BEGIN Material supplied

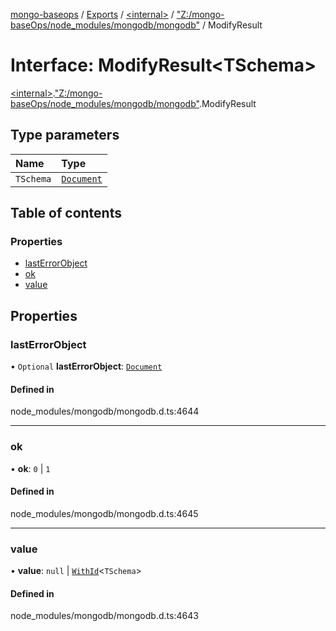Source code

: [mongo-baseops](../README.md) / [Exports](../modules.md) / [\<internal\>](../modules/internal_.md) / ["Z:/mongo-baseOps/node\_modules/mongodb/mongodb"](../modules/internal_._Z__mongo_baseOps_node_modules_mongodb_mongodb_.md) / ModifyResult

# Interface: ModifyResult\<TSchema\>

[\<internal\>](../modules/internal_.md).["Z:/mongo-baseOps/node\_modules/mongodb/mongodb"](../modules/internal_._Z__mongo_baseOps_node_modules_mongodb_mongodb_.md).ModifyResult

## Type parameters

| Name | Type |
| :------ | :------ |
| `TSchema` | [`Document`](internal_._Z__mongo_baseOps_node_modules_mongodb_mongodb_.BSON.Document.md) |

## Table of contents

### Properties

- [lastErrorObject](internal_._Z__mongo_baseOps_node_modules_mongodb_mongodb_.ModifyResult.md#lasterrorobject)
- [ok](internal_._Z__mongo_baseOps_node_modules_mongodb_mongodb_.ModifyResult.md#ok)
- [value](internal_._Z__mongo_baseOps_node_modules_mongodb_mongodb_.ModifyResult.md#value)

## Properties

### lastErrorObject

• `Optional` **lastErrorObject**: [`Document`](internal_._Z__mongo_baseOps_node_modules_mongodb_mongodb_.BSON.Document.md)

#### Defined in

node_modules/mongodb/mongodb.d.ts:4644

___

### ok

• **ok**: ``0`` \| ``1``

#### Defined in

node_modules/mongodb/mongodb.d.ts:4645

___

### value

• **value**: ``null`` \| [`WithId`](../modules/internal_._Z__mongo_baseOps_node_modules_mongodb_mongodb_.md#withid)\<`TSchema`\>

#### Defined in

node_modules/mongodb/mongodb.d.ts:4643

END Material supplied

**Aim of the exercise**
Reproduce the lines above, beginning at the line with "# Interface: ModifyResult\<TSchema\>" and stopping after the line with "### lastErrorObject", exactly as they are.

**Result below**
# Interface: ModifyResult\<TSchema\>

[\<internal\>](../modules/internal_.md).["Z:/mongo-baseOps/node\_modules/mongodb/mongodb"](../modules/internal_._Z__mongo_baseOps_node_modules_mongodb_mongodb_.md).ModifyResult

## Type parameters

| Name | Type |
| :------ | :------ |
| `TSchema` | [`Document`](internal_._Z__mongo_baseOps_node_modules_mongodb_mongodb_.BSON.Document.md) |

## Table of contents

### Properties

- [lastErrorObject](internal_._Z__mongo_baseOps_node_modules_mongodb_mongodb_.ModifyResult.md#lasterrorobject)
- [ok](internal_._Z__mongo_baseOps_node_modules_mongodb_mongodb_.ModifyResult.md#ok)
- [value](internal_._Z__mongo_baseOps_node_modules_mongodb_mongodb_.ModifyResult.md#value)

## Properties

### lastErrorObject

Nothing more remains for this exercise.